Stored items
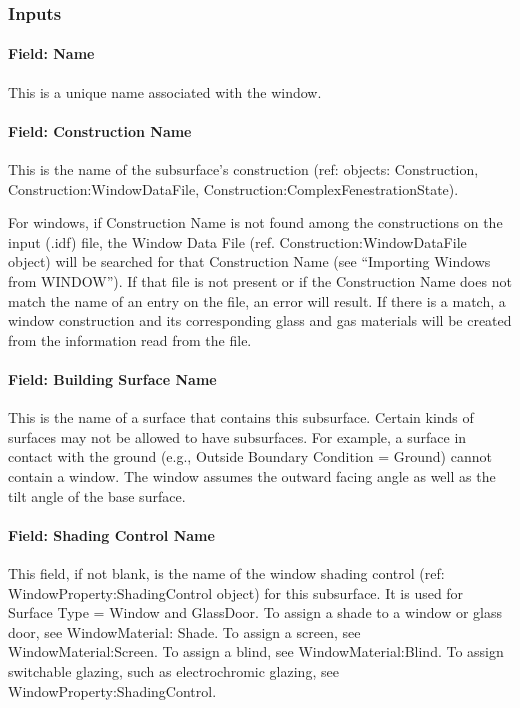\subsubsection{Inputs}\label{inputs-14-016}

\paragraph{Field: Name}\label{field-name-10-018}

This is a unique name associated with the window.

\paragraph{Field: Construction Name}\label{field-construction-name-10}

This is the name of the subsurface's construction (ref: objects: Construction, Construction:WindowDataFile, Construction:ComplexFenestrationState).

For windows, if Construction Name is not found among the constructions on the input (.idf) file, the Window Data File (ref. Construction:WindowDataFile object) will be searched for that Construction Name (see ``Importing Windows from WINDOW''). If that file is not present or if the Construction Name does not match the name of an entry on the file, an error will result. If there is a match, a window construction and its corresponding glass and gas materials will be created from the information read from the file.

\paragraph{Field: Building Surface Name}\label{field-building-surface-name-000}

This is the name of a surface that contains this subsurface. Certain kinds of surfaces may not be allowed to have subsurfaces. For example, a surface in contact with the ground (e.g., Outside Boundary Condition = Ground) cannot contain a window. The window assumes the outward facing angle as well as the tilt angle of the base surface.

\paragraph{Field: Shading Control Name}\label{field-shading-control-name}

This field, if not blank, is the name of the window shading control (ref: WindowProperty:ShadingControl object) for this subsurface. It is used for Surface Type = Window and GlassDoor. To assign a shade to a window or glass door, see WindowMaterial: Shade. To assign a screen, see WindowMaterial:Screen. To assign a blind, see WindowMaterial:Blind. To assign switchable glazing, such as electrochromic glazing, see WindowProperty:ShadingControl.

# [Exercise prompt]
Please reproduce the closing stretch of the records, from the line with "This is the name of the" through the last line, exactly as it stands.

# [Response below]
This is the name of the subsurface's construction (ref: objects: Construction, Construction:WindowDataFile, Construction:ComplexFenestrationState).

For windows, if Construction Name is not found among the constructions on the input (.idf) file, the Window Data File (ref. Construction:WindowDataFile object) will be searched for that Construction Name (see ``Importing Windows from WINDOW''). If that file is not present or if the Construction Name does not match the name of an entry on the file, an error will result. If there is a match, a window construction and its corresponding glass and gas materials will be created from the information read from the file.

\paragraph{Field: Building Surface Name}\label{field-building-surface-name-000}

This is the name of a surface that contains this subsurface. Certain kinds of surfaces may not be allowed to have subsurfaces. For example, a surface in contact with the ground (e.g., Outside Boundary Condition = Ground) cannot contain a window. The window assumes the outward facing angle as well as the tilt angle of the base surface.

\paragraph{Field: Shading Control Name}\label{field-shading-control-name}

This field, if not blank, is the name of the window shading control (ref: WindowProperty:ShadingControl object) for this subsurface. It is used for Surface Type = Window and GlassDoor. To assign a shade to a window or glass door, see WindowMaterial: Shade. To assign a screen, see WindowMaterial:Screen. To assign a blind, see WindowMaterial:Blind. To assign switchable glazing, such as electrochromic glazing, see WindowProperty:ShadingControl.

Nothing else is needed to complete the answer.